All of which doesn't
change the fact that the ballet is still a challenge. The truth
is that there are steps in "Episodes" the dancers cannot do. They
look daunted. Attitude stands in for style. In the first movement
there were women coming in early and losing the beat. There was
very sloppy partnering between Philip Neal and Miranda Weese, the
latter of whom gave everything the same brute force. But the shock
of the steps was still present. I love the unbelievable "echappe"
the women do, or try to do: they switch, on pointe, from fifth position
into second, without a plie for preparation in between.
In the second movement,
Helene Alexopoulos and James Fayette were more secure, more detached
-- and thus (in the strange way things can be in Balanchine's world)
more wild. It's a nightmare circus they're moving in; they enter
from opposite corners as if on a high wire, and after they meet
in the center the woman is left bent over with one leg bent behind
her, an uneasy image which makes the audience giggle. There are
weird snare drums and cymbals at the edges of the music. The famous
final image, as enacted by Friday night's cast -- Fayette's black-clad
body and startled head and splayed fingers, with Alexopoulos's white
legs pointing up behind his shoulders -- is both awful and fascinating.
From there it's back
to the brighter black-and-white of the first movement. But now,
having spent some time in the second movement's mad and slightly
sinister world, bodies seem even more stretchable, less predictable,
than they did at the beginning. Jennie Somogyi and Jock Soto were
excellent in a pas de deux that redefines the concept of "off-balance."
Somogyi's dancing was clear and composed, her confidence showing
even in all the manipulations Soto put her through. With Melissa
Barak, Amanda Edge, Andrea Hecker, and Carrie Lee Riggins, they
pushed their way through this section's impossible pretzels and
flexions and mind-boggling distortions.
Just when you think you're
never going to see straight again, Balanchine hits you with Bach
-- it's the fourth movement, set to Webern's orchestration of the
Ricercata from "A Musical Offering." I can't remember ever hearing
a sound so strange as the sound of Bach after all those microscopic
notes floating in the atmosphere.
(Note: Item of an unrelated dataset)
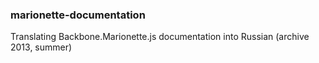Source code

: ### marionette-documentation
Translating Backbone.Marionette.js documentation into Russian (archive 2013, summer)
It was the sound of restoration,
of objectivity, of the artist's gift for putting the world in better,
more beautiful order than it can put itself.
And it's been a while
since I've seen anything so lovely as Maria Kowroski doing a tendu
in the middle of the stage, her arms in fourth position, fourteen
girls in a fugue behind her. For the last couple of years Kowroski's
gifts have been somewhat obscured; she's been dancing loose instead
of lush, and not maturing. But here, in her debut in this role,
it was as if she found her voice again. All her natural qualities
were in evidence: sweetness of temper, musicality, unsimpering delicacy.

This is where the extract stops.